An object of this invention is to provide improvements which assist in even more accurate amplification or at least, provides the public with a useful alternative. This has particular application to audio power amplifiers, herein defined to produce at least 5W into 8 ohms at least at audio frequencies.
In one form of this invention this can be said to reside in an electronic amplifier having an input, and an output, and including an output stage containing output transistors being connected to the electronic amplifier output, the electronic amplifier input being connected to an input stage, an output of the input stage being connected to an input of the output stage, wherein a global dominant pole is formed which, not taking into account effects of any output stage local dominant pole, is at least of third order, at least at audio frequencies and lower ultrasonic frequencies.
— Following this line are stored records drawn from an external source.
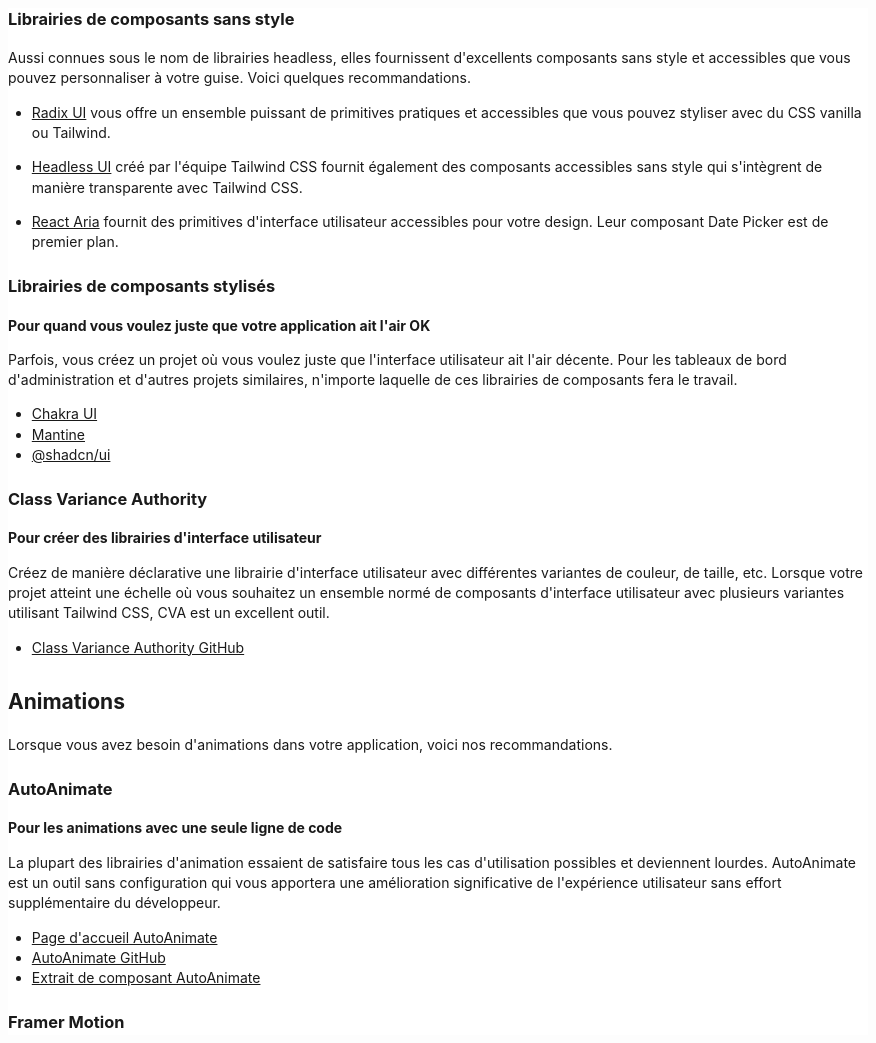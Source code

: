 ### Librairies de composants sans style

Aussi connues sous le nom de librairies headless, elles fournissent d'excellents composants sans style et accessibles que vous pouvez personnaliser à votre guise. Voici quelques recommandations.

- [Radix UI](https://www.radix-ui.com/) vous offre un ensemble puissant de primitives pratiques et accessibles que vous pouvez styliser avec du CSS vanilla ou Tailwind.

- [Headless UI](https://headlessui.com/) créé par l'équipe Tailwind CSS fournit également des composants accessibles sans style qui s'intègrent de manière transparente avec Tailwind CSS.

- [React Aria](https://react-spectrum.adobe.com/react-aria/) fournit des primitives d'interface utilisateur accessibles pour votre design. Leur composant Date Picker est de premier plan.

### Librairies de composants stylisés

**Pour quand vous voulez juste que votre application ait l'air OK**

Parfois, vous créez un projet où vous voulez juste que l'interface utilisateur ait l'air décente. Pour les tableaux de bord d'administration et d'autres projets similaires, n'importe laquelle de ces librairies de composants fera le travail.

- [Chakra UI](https://chakra-ui.com)
- [Mantine](https://mantine.dev)
- [@shadcn/ui](https://ui.shadcn.com/)

### Class Variance Authority

**Pour créer des librairies d'interface utilisateur**

Créez de manière déclarative une librairie d'interface utilisateur avec différentes variantes de couleur, de taille, etc. Lorsque votre projet atteint une échelle où vous souhaitez un ensemble normé de composants d'interface utilisateur avec plusieurs variantes utilisant Tailwind CSS, CVA est un excellent outil.

- [Class Variance Authority GitHub](https://github.com/joe-bell/cva)

## Animations

Lorsque vous avez besoin d'animations dans votre application, voici nos recommandations.

### AutoAnimate

**Pour les animations avec une seule ligne de code**

La plupart des librairies d'animation essaient de satisfaire tous les cas d'utilisation possibles et deviennent lourdes. AutoAnimate est un outil sans configuration qui vous apportera une amélioration significative de l'expérience utilisateur sans effort supplémentaire du développeur.

- [Page d'accueil AutoAnimate](https://auto-animate.formkit.com/)
- [AutoAnimate GitHub](https://github.com/formkit/auto-animate)
- [Extrait de composant AutoAnimate](https://gist.github.com/hwkr/3fdea5d7f609b98c162e5325637cf3cb)

### Framer Motion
In preference the electronic amplifier includes within the input stage, at least two amplifiers, a first and second amplifier, wherein the electronic amplifier input is connected to an input of the first amplifier, and an output of the first amplifier is connected to an input of the second amplifier, and an output of the second amplifier is connected to an input of the output stage, wherein there are at least two local negative feedback paths, a first and second local negative feedback path, a first local negative path being between an output of the first amplifier and an input of the first amplifier, a second local negative path being between an output of the second amplifier and an input of the second amplifier, and an overall negative feedback path is connected between an input of the first amplifier and the output stage, wherein there is at least a third order global dominant pole, at least at audio frequencies, when effects of any output stage local dominant pole are not taken into account.
In preference, a first local negative feedback path forms at least a local dominant pole about the first amplifier, a first local dominant pole, and the second local negative path forms at least a local dominant pole about the second amplifier, a second local dominant pole, and the said first local dominant pole is at least first order and the said second local dominant pole is at least second order, at least at audio frequencies.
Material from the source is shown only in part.